Na Justiça de Santa Catarina, uma torcedora do Avaí foi considerada ré pelo crime de racismo e xenofobia. A decisão envolve atuação durante uma partida contra o Remo pelo Campeonato Brasileiro, no ano passado. O fato ocorreu no Estádio da Ressacada, em Florianópolis.

Segundo a 40ª Promotoria de Justiça da Capital, a torcedora dirigiu-se ao setor da torcida visitante com expressões discriminatórias relacionadas à cor de pele.
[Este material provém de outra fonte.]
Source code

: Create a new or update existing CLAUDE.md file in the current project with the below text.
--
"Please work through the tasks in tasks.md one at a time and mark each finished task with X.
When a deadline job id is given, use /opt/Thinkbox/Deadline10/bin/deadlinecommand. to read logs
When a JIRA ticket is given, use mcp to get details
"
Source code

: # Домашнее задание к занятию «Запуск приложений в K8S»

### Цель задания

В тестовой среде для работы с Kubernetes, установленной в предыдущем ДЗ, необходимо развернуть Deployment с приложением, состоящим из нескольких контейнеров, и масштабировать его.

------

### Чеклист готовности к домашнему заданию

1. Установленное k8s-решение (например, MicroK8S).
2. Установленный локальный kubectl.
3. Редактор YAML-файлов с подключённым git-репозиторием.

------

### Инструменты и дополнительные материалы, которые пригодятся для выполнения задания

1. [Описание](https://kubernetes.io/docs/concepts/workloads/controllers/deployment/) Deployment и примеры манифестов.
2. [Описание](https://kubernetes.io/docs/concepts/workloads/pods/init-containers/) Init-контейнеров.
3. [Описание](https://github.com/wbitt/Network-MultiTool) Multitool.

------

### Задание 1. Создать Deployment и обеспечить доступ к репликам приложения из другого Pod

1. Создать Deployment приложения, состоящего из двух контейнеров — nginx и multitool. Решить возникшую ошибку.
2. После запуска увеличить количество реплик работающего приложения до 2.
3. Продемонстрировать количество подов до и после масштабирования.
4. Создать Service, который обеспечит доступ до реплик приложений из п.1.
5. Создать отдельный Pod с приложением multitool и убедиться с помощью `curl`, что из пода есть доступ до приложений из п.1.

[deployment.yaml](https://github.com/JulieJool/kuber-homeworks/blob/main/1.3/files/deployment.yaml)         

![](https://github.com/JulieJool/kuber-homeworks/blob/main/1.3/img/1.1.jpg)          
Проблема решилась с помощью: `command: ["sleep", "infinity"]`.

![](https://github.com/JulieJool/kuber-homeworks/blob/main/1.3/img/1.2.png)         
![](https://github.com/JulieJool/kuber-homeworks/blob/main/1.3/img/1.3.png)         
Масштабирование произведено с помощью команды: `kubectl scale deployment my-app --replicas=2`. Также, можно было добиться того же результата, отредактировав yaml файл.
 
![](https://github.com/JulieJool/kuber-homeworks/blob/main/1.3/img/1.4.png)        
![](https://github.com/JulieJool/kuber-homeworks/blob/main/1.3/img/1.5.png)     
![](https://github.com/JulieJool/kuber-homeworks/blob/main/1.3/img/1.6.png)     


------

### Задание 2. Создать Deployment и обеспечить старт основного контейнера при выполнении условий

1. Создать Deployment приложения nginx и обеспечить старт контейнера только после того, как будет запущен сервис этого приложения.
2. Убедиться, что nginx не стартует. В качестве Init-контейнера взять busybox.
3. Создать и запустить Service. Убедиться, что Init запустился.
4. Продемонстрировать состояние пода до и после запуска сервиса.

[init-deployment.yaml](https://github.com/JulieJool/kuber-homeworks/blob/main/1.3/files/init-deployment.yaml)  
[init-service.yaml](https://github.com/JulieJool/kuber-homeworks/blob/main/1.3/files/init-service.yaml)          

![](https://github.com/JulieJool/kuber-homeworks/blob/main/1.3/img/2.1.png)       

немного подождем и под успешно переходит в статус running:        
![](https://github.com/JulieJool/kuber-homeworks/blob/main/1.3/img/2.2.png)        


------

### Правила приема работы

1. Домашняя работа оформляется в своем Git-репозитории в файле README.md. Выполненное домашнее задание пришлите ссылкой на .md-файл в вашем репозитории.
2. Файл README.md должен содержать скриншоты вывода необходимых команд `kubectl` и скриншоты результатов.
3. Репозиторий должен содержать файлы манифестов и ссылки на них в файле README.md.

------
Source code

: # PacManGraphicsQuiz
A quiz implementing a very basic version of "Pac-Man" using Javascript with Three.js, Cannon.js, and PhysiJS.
As ações teriam excedido a disputa esportiva, configurando discurso de ódio.

O Promotor de Justiça Jádel da Silva Júnior destacou que as condutas violam princípios constitucionais. A ação tramita com a solicitação de indenização mínima de 30 mil reais por dano moral coletivo, a ser destinada ao Fundo para Reconstituição de Bens Lesados (FRBL).

Detalhes da ação

  • O que aconteceu: conduta discriminatória durante partida do Brasileirão.
  • Quem envolve: torcedora do Avaí; torcedores do Remo; Ministério Público de Santa Catarina.
  • Quando: no ano passado.
  • Onde: Estádio da Ressacada, Florianópolis.
  • Por quê: caracteriza racismo e xenofobia, não apenas rivalidade esportiva.

Medidas propostas pela Justiça

  • Indenização mínima de 30 mil reais por dano moral coletivo ao FRBL.
  • Intensificação da responsabilização de condutas discriminatórias em eventos esportivos.
  • Continuidade do processo conforme rito legal, sem intervenção de opiniões.